See note 3 to our unaudited consolidated financial statements herein for further
discussion.

(5) For the three months ended October 1, 2022, loss on extinguishment of debt
related to the conversion of debt to common stock and repayment of FILO A
facility. See note 3 to our unaudited consolidated financial statements herein
for further discussion.

(6) For the three months ended October 1, 2022, adjustments included third party
expenses incurred for the modification of the Term Loan directly expensed,
non-cash benefit recognition related to cash settled awards in our long-term
incentive plan. See note 3 to our

                                       30
--------------------------------------------------------------------------------
unaudited consolidated financial statements herein for further discussion. For
the three months ended September 30, 2021, adjustments included non-cash benefit
recognized related to cash settled awards in our long-term incentive plan.

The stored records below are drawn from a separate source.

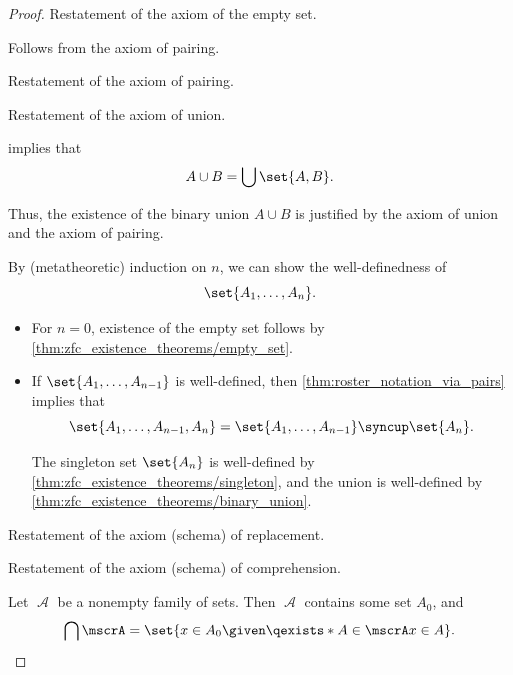 \begin{proof}
   Restatement of the axiom of the empty set.

   Follows from the axiom of pairing.

   Restatement of the axiom of pairing.

   Restatement of the axiom of union.

    implies that
  \begin{equation*}
    A \cup B = \bigcup \set{ A, B }.
  \end{equation*}

  Thus, the existence of the binary union \( A \cup B \) is justified by the axiom of union and the axiom of pairing.

   By (metatheoretic) induction on \( n \), we can show the well-definedness of
  \begin{equation*}
    \set{ A_1, \ldots, A_n }.
  \end{equation*}

  \begin{itemize}
    \item For \( n = 0 \), existence of the empty set follows by \cref{thm:zfc_existence_theorems/empty_set}.
    \item If \( \set{ A_1, \ldots, A_{n - 1} } \) is well-defined, then \cref{thm:roster_notation_via_pairs} implies that
    \begin{equation*}
      \set{ A_1, \ldots, A_{n-1}, A_n } = \set{ A_1, \ldots, A_{n-1} } \syncup \set{ A_n }.
    \end{equation*}

    The singleton set \( \set{ A_n } \) is well-defined by \cref{thm:zfc_existence_theorems/singleton}, and the union is well-defined by \cref{thm:zfc_existence_theorems/binary_union}.
  \end{itemize}

   Restatement of the axiom (schema) of replacement.

   Restatement of the axiom (schema) of comprehension.

   Let \( \mscrA \) be a nonempty family of sets. Then \( \mscrA \) contains some set \( A_0 \), and
  \begin{equation*}
    \bigcap \mscrA = \set{ x \in A_0 \given \qexists* {A \in \mscrA} x \in A }.
  \end{equation*}


\end{proof}
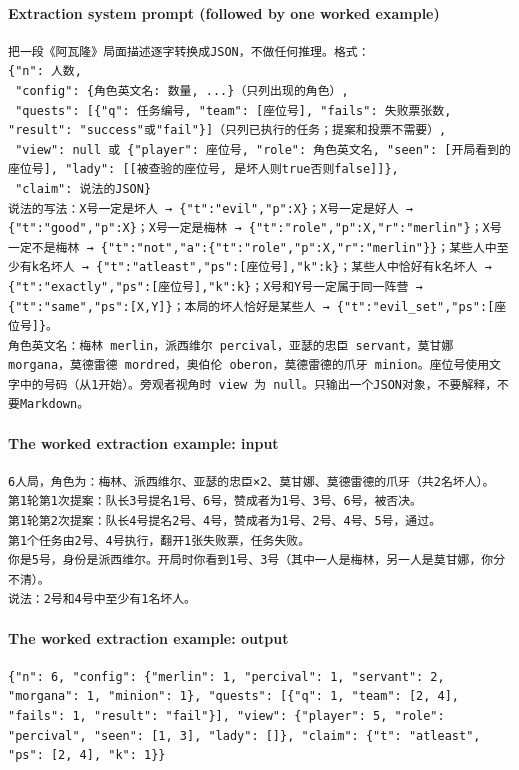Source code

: \paragraph{Extraction system prompt (followed by one worked example)}
\begin{Verbatim}[breaklines,breakanywhere,fontsize=\scriptsize,frame=single,rulecolor=\color{black!25},framesep=4pt]
把一段《阿瓦隆》局面描述逐字转换成JSON，不做任何推理。格式：
{"n": 人数,
 "config": {角色英文名: 数量, ...}（只列出现的角色）,
 "quests": [{"q": 任务编号, "team": [座位号], "fails": 失败票张数, "result": "success"或"fail"}]（只列已执行的任务；提案和投票不需要）,
 "view": null 或 {"player": 座位号, "role": 角色英文名, "seen": [开局看到的座位号], "lady": [[被查验的座位号, 是坏人则true否则false]]},
 "claim": 说法的JSON}
说法的写法：X号一定是坏人 → {"t":"evil","p":X}；X号一定是好人 → {"t":"good","p":X}；X号一定是梅林 → {"t":"role","p":X,"r":"merlin"}；X号一定不是梅林 → {"t":"not","a":{"t":"role","p":X,"r":"merlin"}}；某些人中至少有k名坏人 → {"t":"atleast","ps":[座位号],"k":k}；某些人中恰好有k名坏人 → {"t":"exactly","ps":[座位号],"k":k}；X号和Y号一定属于同一阵营 → {"t":"same","ps":[X,Y]}；本局的坏人恰好是某些人 → {"t":"evil_set","ps":[座位号]}。
角色英文名：梅林 merlin，派西维尔 percival，亚瑟的忠臣 servant，莫甘娜 morgana，莫德雷德 mordred，奥伯伦 oberon，莫德雷德的爪牙 minion。座位号使用文字中的号码（从1开始）。旁观者视角时 view 为 null。只输出一个JSON对象，不要解释，不要Markdown。
\end{Verbatim}

\paragraph{The worked extraction example: input}
\begin{Verbatim}[breaklines,breakanywhere,fontsize=\scriptsize,frame=single,rulecolor=\color{black!25},framesep=4pt]
6人局，角色为：梅林、派西维尔、亚瑟的忠臣×2、莫甘娜、莫德雷德的爪牙（共2名坏人）。
第1轮第1次提案：队长3号提名1号、6号，赞成者为1号、3号、6号，被否决。
第1轮第2次提案：队长4号提名2号、4号，赞成者为1号、2号、4号、5号，通过。
第1个任务由2号、4号执行，翻开1张失败票，任务失败。
你是5号，身份是派西维尔。开局时你看到1号、3号（其中一人是梅林，另一人是莫甘娜，你分不清）。
说法：2号和4号中至少有1名坏人。
\end{Verbatim}

\paragraph{The worked extraction example: output}
\begin{Verbatim}[breaklines,breakanywhere,fontsize=\scriptsize,frame=single,rulecolor=\color{black!25},framesep=4pt]
{"n": 6, "config": {"merlin": 1, "percival": 1, "servant": 2, "morgana": 1, "minion": 1}, "quests": [{"q": 1, "team": [2, 4], "fails": 1, "result": "fail"}], "view": {"player": 5, "role": "percival", "seen": [1, 3], "lady": []}, "claim": {"t": "atleast", "ps": [2, 4], "k": 1}}
\end{Verbatim}

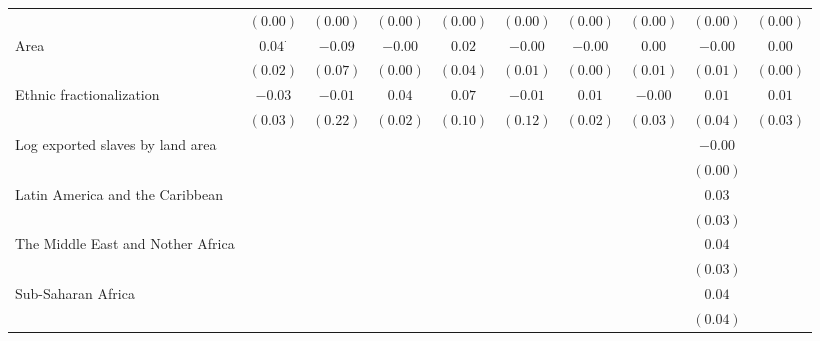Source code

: \begin{sidewaystable}
\begin{center}
{\begin{tabular}{l c c c c c c c c c}
                                  & $(0.00)$       & $(0.00)$       & $(0.00)$ & $(0.00)$ & $(0.00)$ & $(0.00)$ & $(0.00)$       & $(0.00)$       & $(0.00)$     \\
Area                              & $0.04^{\cdot}$ & $-0.09$        & $-0.00$  & $0.02$   & $-0.00$  & $-0.00$  & $0.00$         & $-0.00$        & $0.00$       \\
                                  & $(0.02)$       & $(0.07)$       & $(0.00)$ & $(0.04)$ & $(0.01)$ & $(0.00)$ & $(0.01)$       & $(0.01)$       & $(0.00)$     \\
Ethnic fractionalization          & $-0.03$        & $-0.01$        & $0.04$   & $0.07$   & $-0.01$  & $0.01$   & $-0.00$        & $0.01$         & $0.01$       \\
                                  & $(0.03)$       & $(0.22)$       & $(0.02)$ & $(0.10)$ & $(0.12)$ & $(0.02)$ & $(0.03)$       & $(0.04)$       & $(0.03)$     \\
Log exported slaves by land area  &                &                &          &          &          &          &                & $-0.00$        &              \\
                                  &                &                &          &          &          &          &                & $(0.00)$       &              \\
Latin America and the Caribbean   &                &                &          &          &          &          &                & $0.03$         &              \\
                                  &                &                &          &          &          &          &                & $(0.03)$       &              \\
The Middle East and Nother Africa &                &                &          &          &          &          &                & $0.04$         &              \\
                                  &                &                &          &          &          &          &                & $(0.03)$       &              \\
Sub-Saharan Africa                &                &                &          &          &          &          &                & $0.04$         &              \\
                                  &                &                &          &          &          &          &                & $(0.04)$       &              \\

\end{tabular}}
\end{center}
\end{sidewaystable}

Liquidity and Capital Resources

Cash flows for the three months ended October 1, 2022

Cash Flows from Operating Activities



In the three months ended October 1, 2022, net cash provided by operating
activities was $2.3 million, compared to cash used in operating activities of
$33.2 million in the same period last year. Net cash used in operating
activities in the three months ended October 1, 2022 was primarily driven by a
reduction in inventory purchases and payments of operating expenses. See "Recent
Liquidity Developments and Outlook" below for additional information. Net cash
used in operating activities in the three months ended September 30, 2021 was
primarily driven by the increase in inventory purchases and payments of
operating expenses as part of the ordinary course of business.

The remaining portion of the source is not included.